I’d bring up these consolin’ thoughts a sight when I’d be a-layin’ on my narrer piller and a-thinkin’ that only a few boards wuz between me and—what? And I’d kinder shudder and turn over, and try to forgit it.
How cold the water wuz and how deep, and how lonesome it would be a-sinkin’ down, and down, and down, and how big the shark’s mouth wuz, and how the cold, bitter, chokin’ waves would wash anythin’ to and fro like a piece of weed, and sweep one so fur off and so fur down that it didn’t seem as if the Angel of the Resurrection could ever find us!
But I spoze he could.
It stands to reason that we could as well be found in a shark as in some poseys that grow up from the dust of our body, and whose perfume exhale in the mornin’ dew goin’ up to the clouds, fallin’ in rain, and goin’ through countless forms before the resurrection.
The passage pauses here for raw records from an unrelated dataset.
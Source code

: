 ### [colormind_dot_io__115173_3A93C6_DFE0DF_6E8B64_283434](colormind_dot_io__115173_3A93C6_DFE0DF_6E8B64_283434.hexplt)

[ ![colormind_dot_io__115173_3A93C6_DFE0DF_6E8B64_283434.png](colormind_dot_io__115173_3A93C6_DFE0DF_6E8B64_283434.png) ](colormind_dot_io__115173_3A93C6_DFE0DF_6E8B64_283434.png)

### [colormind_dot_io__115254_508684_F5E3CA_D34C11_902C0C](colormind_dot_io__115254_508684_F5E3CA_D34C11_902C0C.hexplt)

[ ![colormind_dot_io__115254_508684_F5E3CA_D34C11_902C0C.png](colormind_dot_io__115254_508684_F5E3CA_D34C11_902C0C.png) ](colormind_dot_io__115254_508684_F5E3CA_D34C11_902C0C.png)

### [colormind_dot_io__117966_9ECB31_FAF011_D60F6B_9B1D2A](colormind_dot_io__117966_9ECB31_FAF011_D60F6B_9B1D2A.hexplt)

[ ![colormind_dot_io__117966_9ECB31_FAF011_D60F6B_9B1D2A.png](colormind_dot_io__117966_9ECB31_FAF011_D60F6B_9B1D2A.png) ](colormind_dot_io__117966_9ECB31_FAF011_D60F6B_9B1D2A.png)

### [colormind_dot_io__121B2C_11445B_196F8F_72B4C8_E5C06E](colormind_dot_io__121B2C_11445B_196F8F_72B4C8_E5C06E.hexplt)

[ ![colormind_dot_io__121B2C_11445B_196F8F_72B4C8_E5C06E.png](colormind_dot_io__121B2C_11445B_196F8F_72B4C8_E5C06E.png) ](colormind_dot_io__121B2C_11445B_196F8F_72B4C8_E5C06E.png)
Oh! did I not bring up all these thoughts anon or oftener? And did I not say to myself, time and agin, for my comfort and consolation, “The One who formed me out of nothin’ is able to reform me.” Yes, my best comfort wuz to ask the One who careth for ’em who go down to the sea in ships to care for me, and to rest in that thought.
To lay down in the depths of that wide love and care and repose myself in it.
Wall, we had a pretty good time on board. There wuz lots of different kinds of folks there, jest as there always is on land.
I had hearn that there wuz a live English Lord on board, and Josiah picked him out the first time we went on deck.
Yes, there he wuz, as we spozed, a tall, slim, supercilious-actin’ and lookin’ feller, who ordered round the ship’s crew, and wuz dissatisfied with his food, and snubbed the ocean, and felt that it hadn’t no need to breathe so loud, and looked askance at the Heavens if the day wuz dull.
Yes, he looked down on everybody and everything. And Josiah sez—“He can’t help it, he wuz brung up that way; he is a Lord.”